Active, Hold, Sniff & Park Modes
+ Link Manager Protocol
From POLL packets in active mode to duty-cycle engineering in sniff mode — plus a full walkthrough of LMP PDU structure, roles, and the BlueZ implementation layer.
🔑 Key Terms in This Lecture
Where We Are in the Stack
Hello students in this lecture i will explain what is Active, Hold, Sniff & Park Modes + Link Manager Protocol In the previous lecture we established how devices discover each other and create a piconet connection. This lecture picks up from that point: the connection is active, and now we need to manage it efficiently. The central problem is power consumption vs. responsiveness. A device that listens at full power every slot drains its battery in hours; a device that sleeps too aggressively becomes unresponsive.
The Bluetooth specification defines a structured set of solutions: three in-connection modes (Active, Hold, Sniff) and one deeper standby variant (Park state). We examine all four in detail, including their real-world use cases and the engineering trade-offs each one involves.
We also step one layer up from the Baseband to introduce the Link Manager — the software entity that negotiates these modes, exchanges security credentials, and lets devices discover each other’s capabilities. Its protocol (LMP) is the control plane of every Bluetooth Classic connection.
Lecture Outline
Active mode is the baseline: Master and Slaves exchange packets every two slots. We study how the Master uses POLL packets to keep Slaves synchronised and how AM_ADDR identifies each Slave within the piconet.

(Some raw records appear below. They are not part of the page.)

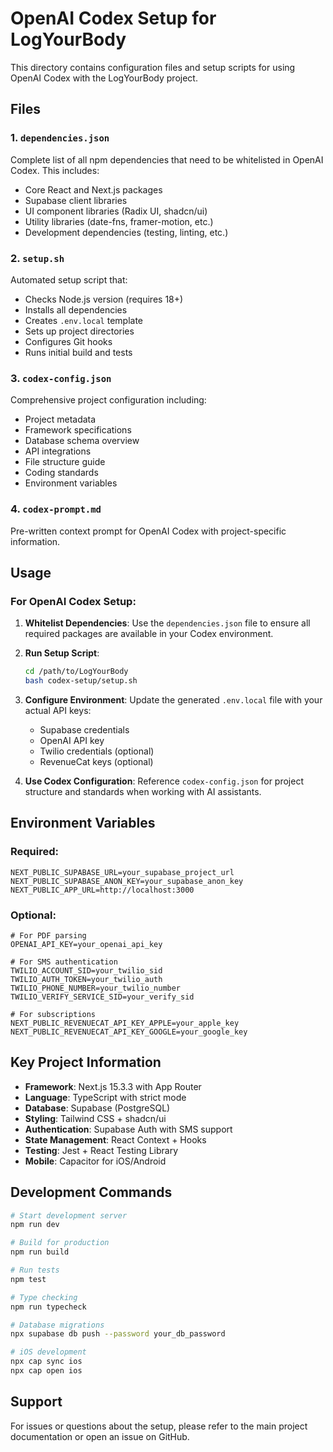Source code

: # OpenAI Codex Setup for LogYourBody

This directory contains configuration files and setup scripts for using OpenAI Codex with the LogYourBody project.

## Files

### 1. `dependencies.json`
Complete list of all npm dependencies that need to be whitelisted in OpenAI Codex. This includes:
- Core React and Next.js packages
- Supabase client libraries
- UI component libraries (Radix UI, shadcn/ui)
- Utility libraries (date-fns, framer-motion, etc.)
- Development dependencies (testing, linting, etc.)

### 2. `setup.sh`
Automated setup script that:
- Checks Node.js version (requires 18+)
- Installs all dependencies
- Creates `.env.local` template
- Sets up project directories
- Configures Git hooks
- Runs initial build and tests

### 3. `codex-config.json`
Comprehensive project configuration including:
- Project metadata
- Framework specifications
- Database schema overview
- API integrations
- File structure guide
- Coding standards
- Environment variables

### 4. `codex-prompt.md`
Pre-written context prompt for OpenAI Codex with project-specific information.

## Usage

### For OpenAI Codex Setup:

1. **Whitelist Dependencies**: Use the `dependencies.json` file to ensure all required packages are available in your Codex environment.

2. **Run Setup Script**:
   ```bash
   cd /path/to/LogYourBody
   bash codex-setup/setup.sh
   ```

3. **Configure Environment**: Update the generated `.env.local` file with your actual API keys:
   - Supabase credentials
   - OpenAI API key
   - Twilio credentials (optional)
   - RevenueCat keys (optional)

4. **Use Codex Configuration**: Reference `codex-config.json` for project structure and standards when working with AI assistants.

## Environment Variables

### Required:
```env
NEXT_PUBLIC_SUPABASE_URL=your_supabase_project_url
NEXT_PUBLIC_SUPABASE_ANON_KEY=your_supabase_anon_key
NEXT_PUBLIC_APP_URL=http://localhost:3000
```

### Optional:
```env
# For PDF parsing
OPENAI_API_KEY=your_openai_api_key

# For SMS authentication
TWILIO_ACCOUNT_SID=your_twilio_sid
TWILIO_AUTH_TOKEN=your_twilio_auth
TWILIO_PHONE_NUMBER=your_twilio_number
TWILIO_VERIFY_SERVICE_SID=your_verify_sid

# For subscriptions
NEXT_PUBLIC_REVENUECAT_API_KEY_APPLE=your_apple_key
NEXT_PUBLIC_REVENUECAT_API_KEY_GOOGLE=your_google_key
```

## Key Project Information

- **Framework**: Next.js 15.3.3 with App Router
- **Language**: TypeScript with strict mode
- **Database**: Supabase (PostgreSQL)
- **Styling**: Tailwind CSS + shadcn/ui
- **Authentication**: Supabase Auth with SMS support
- **State Management**: React Context + Hooks
- **Testing**: Jest + React Testing Library
- **Mobile**: Capacitor for iOS/Android

## Development Commands

```bash
# Start development server
npm run dev

# Build for production
npm run build

# Run tests
npm test

# Type checking
npm run typecheck

# Database migrations
npx supabase db push --password your_db_password

# iOS development
npx cap sync ios
npx cap open ios
```

## Support

For issues or questions about the setup, please refer to the main project documentation or open an issue on GitHub.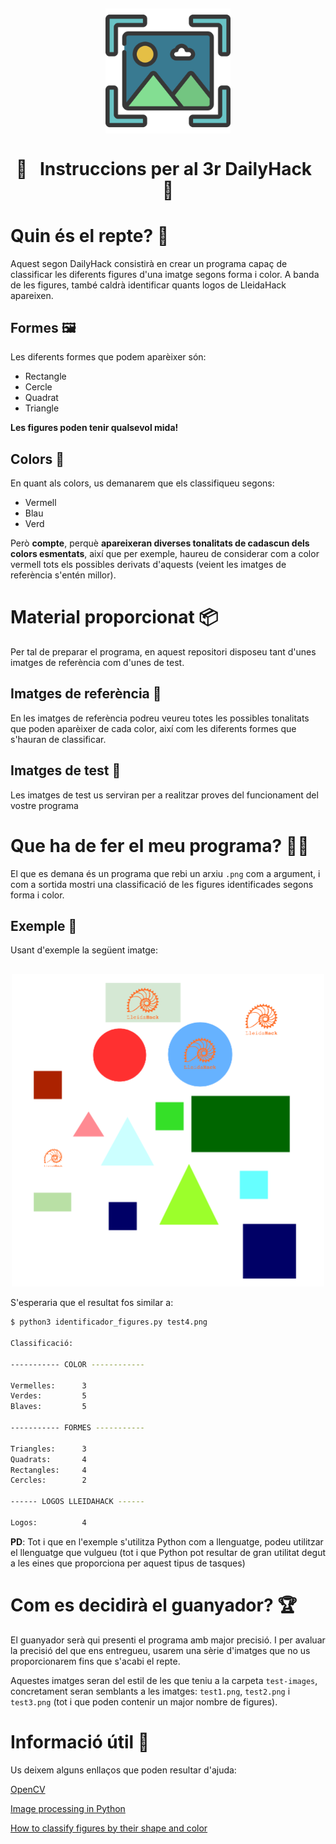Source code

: <h2 align = center> <img align="center" src=".icons/readme-icon.png" height="200px" width="200px"/> </h2>
<h1 align="center">
   📍 &nbsp Instruccions per al 3r DailyHack &nbsp 📍
</h1>

# Quin és el repte? 🤔

Aquest segon DailyHack consistirà en crear un programa capaç de classificar
les diferents figures d'una imatge segons forma i color. A banda de les figures, també caldrà identificar quants logos de LleidaHack apareixen.

## Formes 🖼

Les diferents formes que podem aparèixer són:

- Rectangle
- Cercle
- Quadrat
- Triangle

__Les figures poden tenir qualsevol mida!__

## Colors 🎨

En quant als colors, us demanarem que els classifiqueu segons:

- Vermell
- Blau
- Verd

Però __compte__, perquè __apareixeran diverses tonalitats de cadascun dels colors esmentats__, així que per exemple, haureu de considerar com a color
vermell tots els possibles derivats d'aquests (veient les imatges de referència s'entén millor).

# Material proporcionat 📦

Per tal de preparar el programa, en aquest repositori disposeu tant d'unes imatges de referència com d'unes de test.

## Imatges de referència 🔎

En les imatges de referència podreu veureu totes les possibles tonalitats que poden aparèixer de cada color, així com les diferents formes que s'hauran de classificar.

## Imatges de test 🧪

Les imatges de test us serviran per a realitzar proves del funcionament del vostre programa

# Que ha de fer el meu programa? 👨‍💻

El que es demana és un programa que rebi un arxiu `.png` com a argument, i com a sortida mostri una classificació de les figures identificades segons forma i color.

## Exemple 🐍

Usant d'exemple la següent imatge:

<h2 align = center> <img align="center" src="test-images/test4.png" height="500px" width="500px"/> </h2>


S'esperaria que el resultat fos similar a:

```bash
$ python3 identificador_figures.py test4.png

Classificació:

----------- COLOR ------------

Vermelles:      3
Verdes:         5
Blaves:         5

----------- FORMES -----------

Triangles:      3
Quadrats:       4
Rectangles:     4
Cercles:        2

------ LOGOS LLEIDAHACK ------

Logos:          4


```

__PD__: Tot i que en l'exemple s'utilitza Python com a llenguatge, podeu utilitzar el llenguatge que vulgueu (tot i que Python pot resultar de gran utilitat degut a les eines que proporciona per aquest tipus de tasques)

# Com es decidirà el guanyador? 🏆

El guanyador serà qui presenti el programa amb major precisió. I per avaluar la precisió del que ens entregueu, usarem una sèrie d'imatges que no us proporcionarem fins que s'acabi el repte.

Aquestes imatges seran del estil de les que teniu a la carpeta `test-images`, concretament seran semblants a les imatges: `test1.png`, `test2.png` i `test3.png` (tot i que poden contenir un major nombre de figures).

# Informació útil 🐒
Us deixem alguns enllaços que poden resultar d'ajuda:

[OpenCV](https://opencv.org/)

[Image processing in Python](https://pythongeeks.org/image-processing-in-python/)

[How to classify figures by their shape and color](https://youtu.be/V-_O7nl0Ii0?t=17)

Hold mode suspends ACL traffic for a negotiated duration. The Slave may use that window to scan, page, or join another piconet. Voice links continue unaffected.
The most widely deployed low-power mode. A sniff interval defines a periodic listening window — the device is absent between windows. Clock drift management over long sniff periods is a subtle but critical engineering concern.
Park state releases the AM_ADDR (freeing piconet capacity) while keeping the device synchronised via periodic beacon wakeups. Used when more than seven Slaves must share a single Master.
LMP is the control plane riding on top of the baseband. We study its PDU structure (TID, OpCode, Payload), the four major functional areas it covers, and how BlueZ implements it.
Figure 3.8 — Link Controller State Machine
Reproduced in structured text form from the Bluetooth Baseband specification. Arrows represent permitted transitions between states and substates.
Figure 3.9 — Inquiry State Messages & Transitions
This sequence diagram shows the packet types and state transitions on both the Master (inquiring) and Slave (discoverable) devices during the inquiry procedure.
Figure 3.10 — Connection & Disconnection Messages
This sequence diagram traces the full lifecycle: from STANDBY through the paging procedure to active data exchange and finally detach on either side.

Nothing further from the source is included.